Meet Shakeel Chohan Amber in the City

You know the guy at a parking garage, collecting cash and telling you where to park your car? Seemingly, it could be the same person at each garage you go to, you’re not really paying attention anyhow. That’s generally not the person you’d usually strike-up a conversation with, is it? You hand him your money and move on, and that’s it, you don’t care to know who this person is or what he has to say.

Perhaps he’s the person your gut tells you not to talk to, because after all, you’re in Detroit and he’s a stranger.

I like to spend my Saturdays walking around downtown, just enjoying the city and interesting characters one meets along the way.
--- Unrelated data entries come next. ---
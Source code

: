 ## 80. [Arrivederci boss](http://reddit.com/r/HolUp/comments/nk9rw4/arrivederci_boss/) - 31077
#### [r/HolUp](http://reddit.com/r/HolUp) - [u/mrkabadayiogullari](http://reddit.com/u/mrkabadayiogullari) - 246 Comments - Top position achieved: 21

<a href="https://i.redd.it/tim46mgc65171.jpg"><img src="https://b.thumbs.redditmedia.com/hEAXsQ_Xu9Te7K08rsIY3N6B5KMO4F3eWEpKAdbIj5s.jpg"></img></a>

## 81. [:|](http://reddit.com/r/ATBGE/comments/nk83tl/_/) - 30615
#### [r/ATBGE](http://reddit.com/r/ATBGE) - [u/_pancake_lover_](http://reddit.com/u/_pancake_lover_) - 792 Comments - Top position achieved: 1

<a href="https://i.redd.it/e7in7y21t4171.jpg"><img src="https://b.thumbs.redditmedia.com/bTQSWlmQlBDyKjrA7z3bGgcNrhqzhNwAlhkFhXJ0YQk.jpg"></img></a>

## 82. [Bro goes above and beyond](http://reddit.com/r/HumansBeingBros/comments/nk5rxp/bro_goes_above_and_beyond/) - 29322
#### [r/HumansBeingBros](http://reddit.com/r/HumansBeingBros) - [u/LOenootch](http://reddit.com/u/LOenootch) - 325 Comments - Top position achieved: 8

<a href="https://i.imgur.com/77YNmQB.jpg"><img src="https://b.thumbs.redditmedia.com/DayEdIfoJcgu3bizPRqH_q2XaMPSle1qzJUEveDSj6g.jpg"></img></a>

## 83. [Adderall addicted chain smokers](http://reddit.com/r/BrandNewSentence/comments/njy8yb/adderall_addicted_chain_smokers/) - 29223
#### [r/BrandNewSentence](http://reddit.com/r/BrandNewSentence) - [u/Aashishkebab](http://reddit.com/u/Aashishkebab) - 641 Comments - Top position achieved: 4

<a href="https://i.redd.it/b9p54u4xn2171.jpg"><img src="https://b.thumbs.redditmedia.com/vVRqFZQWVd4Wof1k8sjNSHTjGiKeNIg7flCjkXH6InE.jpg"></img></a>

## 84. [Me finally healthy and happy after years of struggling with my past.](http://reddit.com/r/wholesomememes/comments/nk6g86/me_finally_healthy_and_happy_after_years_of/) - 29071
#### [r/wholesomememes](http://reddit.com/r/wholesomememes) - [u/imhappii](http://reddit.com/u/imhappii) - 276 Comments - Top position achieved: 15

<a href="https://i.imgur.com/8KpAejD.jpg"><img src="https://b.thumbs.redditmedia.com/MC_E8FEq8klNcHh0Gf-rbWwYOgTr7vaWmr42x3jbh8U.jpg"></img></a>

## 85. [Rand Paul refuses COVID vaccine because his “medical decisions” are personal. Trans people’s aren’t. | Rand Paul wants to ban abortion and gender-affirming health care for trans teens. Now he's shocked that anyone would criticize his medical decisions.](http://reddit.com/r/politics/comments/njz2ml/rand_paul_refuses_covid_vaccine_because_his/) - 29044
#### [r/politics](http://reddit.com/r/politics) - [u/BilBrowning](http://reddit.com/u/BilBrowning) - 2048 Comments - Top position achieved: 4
Last Saturday, my usually parking spot was full and so I drove over to a lot at the corner of Congress and Bates St. After grabbing my sunglasses and making sure I was ready to set off, I realized I had no cash for this “Cash Only Lot.” The owner of the lot, Shakeel Chohan, his name which I later found out, told me “You can go and pay me another time.”

I was shocked — not only did he let me park my car there and pay him upon my return,  he didn’t give me the usual run-around another attendant might have. His kindness and trusting nature proved that predetermined judgments are not always correct. So, when I went back I asked him about himself. He spoke broken English, but told me he loved working in the city as he is a big fan of Detroit.

“I see a lot of people here in Detroit working here, some are nice, some are mean. There, mostly, are just a lot of faces,” Chohan said, “Most people, though, don’t usually say hi.” He smiled as he said this and it made me feel good, I couldn’t imagine seeing hundreds of faces every day and only getting a few “hellos.”

Chohan said he was a “big sports guy” and loved when there is a game going on in the city, “I like seeing how people get so excited about the game going on, dressed up, happy people.” He told me he plays cricket with his family almost every weekend and this Saturday he was only in town to cover the shift for a fellow employee who was unable to make it in. “I do what I need to do, to make this business work for everyone,” he explained.

Chohan seemed like a friendly, happy person, who was just excited about working and living in the city. His face could have easily been lost within the crowd of others, if it weren’t for the second look.